▸ **Source data**
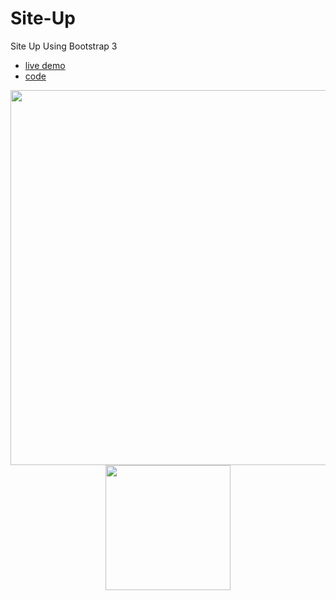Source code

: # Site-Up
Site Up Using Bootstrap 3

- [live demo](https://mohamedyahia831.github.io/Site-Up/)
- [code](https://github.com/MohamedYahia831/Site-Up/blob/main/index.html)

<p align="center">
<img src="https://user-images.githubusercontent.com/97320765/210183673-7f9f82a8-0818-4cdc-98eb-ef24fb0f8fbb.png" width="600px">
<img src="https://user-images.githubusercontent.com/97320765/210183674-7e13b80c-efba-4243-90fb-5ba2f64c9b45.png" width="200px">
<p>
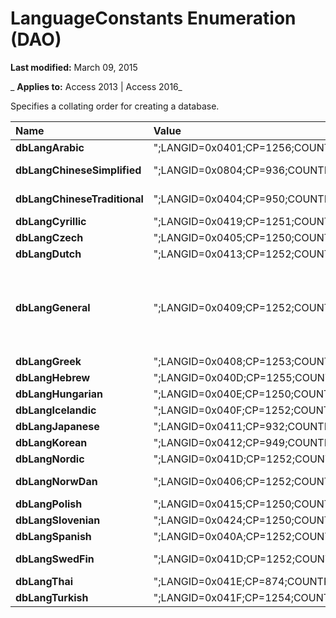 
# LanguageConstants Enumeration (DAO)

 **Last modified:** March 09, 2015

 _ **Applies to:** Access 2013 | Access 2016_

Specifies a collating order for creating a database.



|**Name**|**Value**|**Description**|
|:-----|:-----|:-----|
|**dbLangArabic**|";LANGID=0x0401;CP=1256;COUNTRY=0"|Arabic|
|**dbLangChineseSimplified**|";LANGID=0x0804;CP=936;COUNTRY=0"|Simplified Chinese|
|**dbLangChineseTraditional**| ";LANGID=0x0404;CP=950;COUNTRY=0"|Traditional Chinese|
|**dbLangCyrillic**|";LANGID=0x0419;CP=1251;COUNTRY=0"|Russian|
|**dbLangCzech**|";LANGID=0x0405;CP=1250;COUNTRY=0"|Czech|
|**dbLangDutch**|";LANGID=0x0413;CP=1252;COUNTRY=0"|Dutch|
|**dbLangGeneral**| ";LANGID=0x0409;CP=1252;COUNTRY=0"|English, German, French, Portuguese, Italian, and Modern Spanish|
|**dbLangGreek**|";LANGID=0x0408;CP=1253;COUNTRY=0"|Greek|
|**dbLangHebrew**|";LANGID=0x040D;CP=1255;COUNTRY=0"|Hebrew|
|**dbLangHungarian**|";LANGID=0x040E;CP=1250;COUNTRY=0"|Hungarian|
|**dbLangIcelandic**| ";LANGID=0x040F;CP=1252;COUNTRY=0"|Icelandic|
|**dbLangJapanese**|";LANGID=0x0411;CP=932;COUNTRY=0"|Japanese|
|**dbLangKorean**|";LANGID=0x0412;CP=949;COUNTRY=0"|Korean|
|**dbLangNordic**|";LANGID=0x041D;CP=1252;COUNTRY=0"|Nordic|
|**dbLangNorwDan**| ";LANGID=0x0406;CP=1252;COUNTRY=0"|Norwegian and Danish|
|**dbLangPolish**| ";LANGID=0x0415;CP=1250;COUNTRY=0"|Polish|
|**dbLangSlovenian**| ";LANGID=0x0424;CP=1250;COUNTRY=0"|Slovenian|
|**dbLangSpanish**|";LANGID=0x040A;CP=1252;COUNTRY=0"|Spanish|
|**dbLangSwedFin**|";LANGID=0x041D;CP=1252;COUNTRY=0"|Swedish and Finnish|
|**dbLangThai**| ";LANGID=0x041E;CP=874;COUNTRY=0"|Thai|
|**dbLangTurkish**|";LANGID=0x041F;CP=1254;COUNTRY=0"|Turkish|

▸ **Task to complete**
Scan the material above. Copy each line that holds the word "Site".

▸ **Result**
: # Site-Up
Site Up Using Bootstrap 3
- [live demo](https://mohamedyahia831.github.io/Site-Up/)
- [code](https://github.com/MohamedYahia831/Site-Up/blob/main/index.html)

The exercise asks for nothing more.